告発ムーブメントがスポーツ界でも
昨年ハリウッドから起こりアメリカ全土はおろか世界的に広まったのが、女性に対する性的ハラスメントの告発運動だ。今までは孤立していて声を上げることのなかった女性被害者たちが、このムーブメントに励まされて被害を告発し始めたのだ。
伊調問題と貴乃花親方の告発でも、旧態依然たる競技団体というムラ社会のなかにいて声を上げにくかった被害者側が、影響しあって問題を指摘し始めたのだ。上下関係の厳しい相撲界では「無理へんに拳骨と書いて兄弟子と読む」などという言葉までが使われてきた。しかし、競技団体というのは、つまるところそこに属する選手のために存在するはずだ。
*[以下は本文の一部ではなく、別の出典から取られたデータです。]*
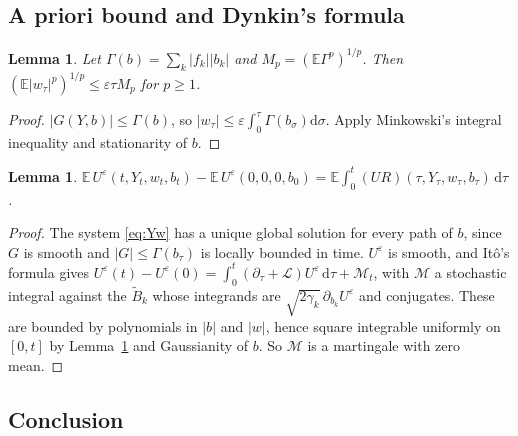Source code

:\documentclass[11pt]{article}
\newcommand{\dd}{\mathrm{d}}
\newcommand{\E}{\mathbb{E}}
\newcommand{\eps}{\varepsilon}
\newcommand{\cL}{\mathcal{L}}
\newtheorem{lemma}[theorem]{Lemma}
\theoremstyle{remark}
\begin{document}
\subsection{A priori bound and Dynkin's formula}

\begin{lemma}\label{lem:apriori}
Let $\Gamma(b) = \sum_k|f_k||b_k|$ and $M_p = (\E\Gamma^p)^{1/p}$. Then
$(\E|w_\tau|^p)^{1/p}\le\eps\tau M_p$ for $p\ge1$.
\end{lemma}

\begin{proof}
$|G(Y,b)|\le\Gamma(b)$, so $|w_\tau|\le\eps\int_0^\tau\Gamma(b_\sigma)\dd\sigma$.
Apply Minkowski's integral inequality and stationarity of $b$.
\end{proof}

\begin{lemma}\label{lem:dynkin}
$\E\,U^\eps(t,Y_t,w_t,b_t) - \E\,U^\eps(0,0,0,b_0)
= \E\int_0^t (UR)(\tau,Y_\tau,w_\tau,b_\tau)\,\dd\tau$.
\end{lemma}

\begin{proof}
The system \eqref{eq:Yw} has a unique global solution for every path of $b$,
since $G$ is smooth and $|G|\le\Gamma(b_\tau)$ is locally bounded in time.
$U^\eps$ is smooth, and It\^o's formula gives
$U^\eps(t) - U^\eps(0) = \int_0^t(\partial_\tau+\cL)U^\eps\,\dd\tau + \mathcal{M}_t$,
with $\mathcal{M}$ a stochastic integral against the $\tilde B_k$ whose
integrands are $\sqrt{2\gamma_k}\,\partial_{b_k}U^\eps$ and conjugates. These
are bounded by polynomials in $|b|$ and $|w|$, hence square integrable
uniformly on $[0,t]$ by Lemma~\ref{lem:apriori} and Gaussianity of $b$. So
$\mathcal{M}$ is a martingale with zero mean.
\end{proof}

\subsection{Conclusion}
\end{document}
弱い立場の選手が貶められたり、パワハラに泣くようなことがあってはならない。
思えば、スポーツ界における告発ムーブメントの走りは、2013年に発覚した女子柔道選手に対するパワハラ・セクハラ事件だったと思う。私たちは、虐げられたほうの存在である被害者側の告発を強く支持するべきで、一部記事に見られる「世渡り下手の貴乃花親方、深まる孤立」などと、その行動を腐したり貶めるべきではない。